We exited to the quieter gardens, where a famous river of irises was sadly not yet in full flower. But there was a pond full of water lilies and koi carp, and the landscaping overall was exceptional. As an introduction to Japanese formal gardens, they were an impressive sight.
As if to get the most bonkers of contrasts to the shrine, we walked down to the heart of the Shibuya district. This gleaming, neon and bonkers part of Tokyo is famous for its heaving pedestrian crossing outside the station but it doesn’t look much at ground level – just a wave of humanity periodically crossing the road. The narrow pedestrianised streets beyond assaulted the senses with noise, gawdy advertising, neon, colour and the smells of food and sewers. Screaming girls advertised their shops’ offers, music blared from speakers and the Japanese obsession with cutesy cutesyness was prominently on show in the advertising. There’s no subtlety in Shibuya – it’s all primary colours and barely controlled hysteria. If a city could shout, this would win the award for maximum decibels delivered.
In London or Barcelona it would be a pick-pocket’s wet dream but Japan is mercifully much safer and I never once felt threatened in Shibuya or elsewhere in the city, however seedy the corner. We stopped in a grungy Japanese place for lunch, struggled with the menu but tucked into tasty katsu and miso soup.

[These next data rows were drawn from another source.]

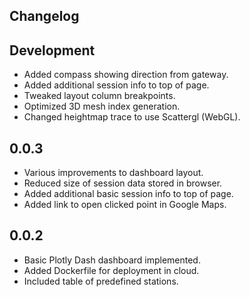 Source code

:Changelog
---------

## Development

* Added compass showing direction from gateway.
* Added additional session info to top of page.
* Tweaked layout column breakpoints.
* Optimized 3D mesh index generation.
* Changed heightmap trace to use Scattergl (WebGL).

## 0.0.3

* Various improvements to dashboard layout.
* Reduced size of session data stored in browser.
* Added additional basic session info to top of page.
* Added link to open clicked point in Google Maps.

## 0.0.2

* Basic Plotly Dash dashboard implemented.
* Added Dockerfile for deployment in cloud.
* Included table of predefined stations.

It was as busy as the streets outside and clearly popular with locals. Service was ruthlessly efficient and totally devoid of charm. And then we spent an age working out how to buy a metro ticket back to Shinjuku, further reinforcing the feeling that we were deep in an alien environment.
At the rather ugly Tokyo Metropolitan Government building we caught the free lift up to the 45th floor viewing deck to take in the views. However, the cityscape isn’t much to write home about in terms of attractiveness; it’s an endless sprawl of modern development out to the horizon – north, south, east and west. The Japanese capital is one of the world’s great megacities, and the view illustrates it perfectly. Mount Fuji was lost in the haze somewhere.

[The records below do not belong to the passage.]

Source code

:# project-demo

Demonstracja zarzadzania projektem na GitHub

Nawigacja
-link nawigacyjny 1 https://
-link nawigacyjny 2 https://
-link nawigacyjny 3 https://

After a doze at the hotel, we returned to Shibuya for the evening. And the place was just as insane as it was during the day, with streetscapes that recalled the excellent film Lost in Translation. It wasn’t easy finding bars and restaurants, with so many of them hidden away in the buildings above us, such is the pressure of space in Tokyo. In Britain a shopfront is essential advertising, but there’s rarely such a luxury in Tokyo. We drank beer in an Irish pub up one flight of stairs and found good Japanese food on the 5th floor of the same building, hoping beyond hope that we weren’t alone when we walked in. Taking a tapas-style approach, we had everything from sushi to sizzling beef and it was delicious.
We went back down to ground level, dodging drunk locals, pools of vomit and the occasional rat to find a cafe bar we’d stopped at during the day. And there we drank beer while a CD played a bizarre collection of Christmas hits, at the back end of May. Why? Who knows… But nothing was surprising me about Japan.